# Instructions to follow:
Find the word "avons" in the listing below, then return every line it appears in.

= = =

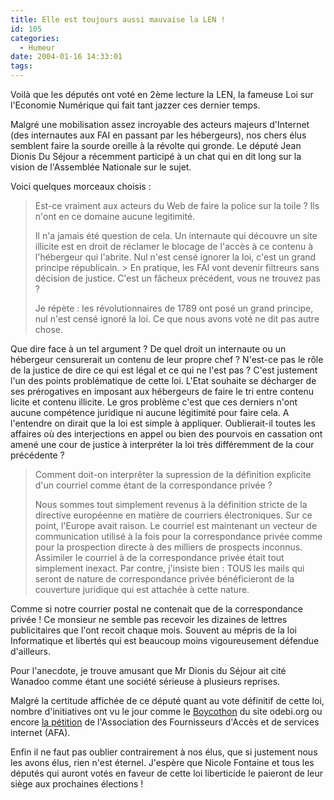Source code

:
 ```yaml
---
title: Elle est toujours aussi mauvaise la LEN !
id: 105
categories:
  - Humeur
date: 2004-01-16 14:33:01
tags:
---
```


Voilà que les députés ont voté en 2ème lecture la LEN, la fameuse Loi sur l'Economie Numérique qui fait tant jazzer ces dernier temps.

Malgré une mobilisation assez incroyable des acteurs majeurs d'Internet (des internautes aux FAI en passant par les hébergeurs), nos chers élus semblent faire la sourde oreille à la révolte qui gronde. Le député Jean Dionis Du Séjour a récemment participé à un chat qui en dit long sur la vision de l'Assemblée Nationale sur le sujet.

Voici quelques morceaux choisis :
 > Est-ce vraiment aux acteurs du Web de faire la police sur la toile ? Ils n'ont en ce domaine aucune legitimité.
> 
> Il n'a jamais été question de cela. Un internaute qui découvre un site illicite est en droit de réclamer le blocage de l'accès à ce contenu à l'hébergeur qui l'abrite. Nul n'est censé ignorer la loi, c'est un grand principe républicain. > En pratique, les FAI vont devenir filtreurs sans décision de justice. C'est un fâcheux précédent, vous ne trouvez pas ?
> 
> Je répète : les révolutionnaires de 1789 ont posé un grand principe, nul n'est censé ignoré la loi. Ce que nous avons voté ne dit pas autre chose. 

Que dire face à un tel argument ? De quel droit un internaute ou un hébergeur censurerait un contenu de leur propre chef ? N'est-ce pas le rôle de la justice de dire ce qui est légal et ce qui ne l'est pas ? C'est justement l'un des points problématique de cette loi. L'Etat souhaite se décharger de ses prérogatives en imposant aux hébergeurs de faire le tri entre contenu licite et contenu illicite. Le gros problème c'est que ces derniers n'ont aucune compétence juridique ni aucune légitimité pour faire cela. A l'entendre on dirait que la loi est simple à appliquer. Oublierait-il toutes les affaires où des interjections en appel ou bien des pourvois en cassation ont amené une cour de justice à interpréter la loi très différemment de la cour précédente ?
 > Comment doit-on interprêter la supression de la définition explicite d'un courriel comme étant de la correspondance privée ?
> 
> Nous sommes tout simplement revenus à la définition stricte de la directive européenne en matière de courriers électroniques. Sur ce point, l'Europe avait raison. Le courriel est maintenant un vecteur de communication utilisé à la fois pour la correspondance privée comme pour la prospection directe à des milliers de prospects inconnus. Assimiler le courriel à de la correspondance privée était tout simplement inexact. Par contre, j'insiste bien : TOUS les mails qui seront de nature de correspondance privée bénéficieront de la couverture juridique qui est attachée à cette nature. 

Comme si notre courrier postal ne contenait que de la correspondance privée ! Ce monsieur ne semble pas recevoir les dizaines de lettres publicitaires que l'ont recoit chaque mois. Souvent au mépris de la loi Informatique et libertés qui est beaucoup moins vigoureusement défendue d'ailleurs.

Pour l'anecdote, je trouve amusant que Mr Dionis du Séjour ait cité Wanadoo comme étant une société sérieuse à plusieurs reprises.

Malgré la certitude affichée de ce député quant au vote définitif de cette loi, nombre d'initiatives ont vu le jour comme  le [Boycothon](http://www.odebi.org/boycothon/ "Contre l") du site odebi.org ou encore [la pétition](http://www.afa-france.com/actions/petition.php "Pétition de l") de l'Association des Fournisseurs d'Accès et de services internet (AFA).

Enfin il ne faut pas oublier contrairement à nos élus, que si justement nous les avons élus, rien n'est éternel. J'espère que Nicole Fontaine et tous les députés qui auront votés en faveur de cette loi liberticide le paieront de leur siège aux prochaines élections !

= = =

# Answer to the problem:
> Je répète : les révolutionnaires de 1789 ont posé un grand principe, nul n'est censé ignoré la loi. Ce que nous avons voté ne dit pas autre chose. 
Enfin il ne faut pas oublier contrairement à nos élus, que si justement nous les avons élus, rien n'est éternel. J'espère que Nicole Fontaine et tous les députés qui auront votés en faveur de cette loi liberticide le paieront de leur siège aux prochaines élections !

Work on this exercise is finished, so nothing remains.